(Listed entries begins)

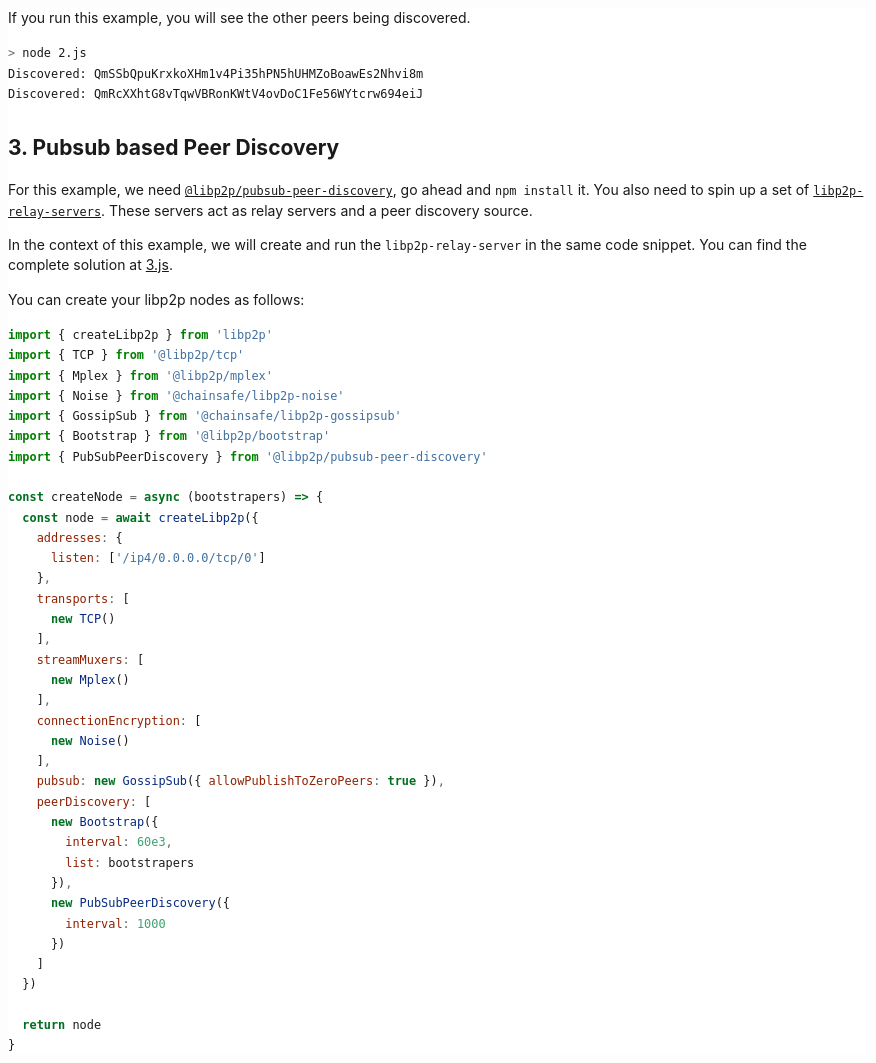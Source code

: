 If you run this example, you will see the other peers being discovered.

```bash
> node 2.js
Discovered: QmSSbQpuKrxkoXHm1v4Pi35hPN5hUHMZoBoawEs2Nhvi8m
Discovered: QmRcXXhtG8vTqwVBRonKWtV4ovDoC1Fe56WYtcrw694eiJ
```

## 3. Pubsub based Peer Discovery

For this example, we need [`@libp2p/pubsub-peer-discovery`](https://github.com/libp2p/js-libp2p-pubsub-peer-discovery/), go ahead and `npm install` it. You also need to spin up a set of [`libp2p-relay-servers`](https://github.com/libp2p/js-libp2p-relay-server). These servers act as relay servers and a peer discovery source.

In the context of this example, we will create and run the `libp2p-relay-server` in the same code snippet. You can find the complete solution at [3.js](./3.js).

You can create your libp2p nodes as follows:

```js
import { createLibp2p } from 'libp2p'
import { TCP } from '@libp2p/tcp'
import { Mplex } from '@libp2p/mplex'
import { Noise } from '@chainsafe/libp2p-noise'
import { GossipSub } from '@chainsafe/libp2p-gossipsub'
import { Bootstrap } from '@libp2p/bootstrap'
import { PubSubPeerDiscovery } from '@libp2p/pubsub-peer-discovery'

const createNode = async (bootstrapers) => {
  const node = await createLibp2p({
    addresses: {
      listen: ['/ip4/0.0.0.0/tcp/0']
    },
    transports: [
      new TCP()
    ],
    streamMuxers: [
      new Mplex()
    ],
    connectionEncryption: [
      new Noise()
    ],
    pubsub: new GossipSub({ allowPublishToZeroPeers: true }),
    peerDiscovery: [
      new Bootstrap({
        interval: 60e3,
        list: bootstrapers
      }),
      new PubSubPeerDiscovery({
        interval: 1000
      })
    ]
  })

  return node
}
```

(Listed entries ends)

Each line of the material above should be set down exactly, with no pictures.

Source code

: If you run this example, you will see the other peers being discovered.

```bash
> node 2.js
Discovered: QmSSbQpuKrxkoXHm1v4Pi35hPN5hUHMZoBoawEs2Nhvi8m
Discovered: QmRcXXhtG8vTqwVBRonKWtV4ovDoC1Fe56WYtcrw694eiJ
```

## 3. Pubsub based Peer Discovery

For this example, we need [`@libp2p/pubsub-peer-discovery`](https://github.com/libp2p/js-libp2p-pubsub-peer-discovery/), go ahead and `npm install` it. You also need to spin up a set of [`libp2p-relay-servers`](https://github.com/libp2p/js-libp2p-relay-server). These servers act as relay servers and a peer discovery source.

In the context of this example, we will create and run the `libp2p-relay-server` in the same code snippet. You can find the complete solution at [3.js](./3.js).

You can create your libp2p nodes as follows:

```js
import { createLibp2p } from 'libp2p'
import { TCP } from '@libp2p/tcp'
import { Mplex } from '@libp2p/mplex'
import { Noise } from '@chainsafe/libp2p-noise'
import { GossipSub } from '@chainsafe/libp2p-gossipsub'
import { Bootstrap } from '@libp2p/bootstrap'
import { PubSubPeerDiscovery } from '@libp2p/pubsub-peer-discovery'

const createNode = async (bootstrapers) => {
  const node = await createLibp2p({
    addresses: {
      listen: ['/ip4/0.0.0.0/tcp/0']
    },
    transports: [
      new TCP()
    ],
    streamMuxers: [
      new Mplex()
    ],
    connectionEncryption: [
      new Noise()
    ],
    pubsub: new GossipSub({ allowPublishToZeroPeers: true }),
    peerDiscovery: [
      new Bootstrap({
        interval: 60e3,
        list: bootstrapers
      }),
      new PubSubPeerDiscovery({
        interval: 1000
      })
    ]
  })

  return node
}
```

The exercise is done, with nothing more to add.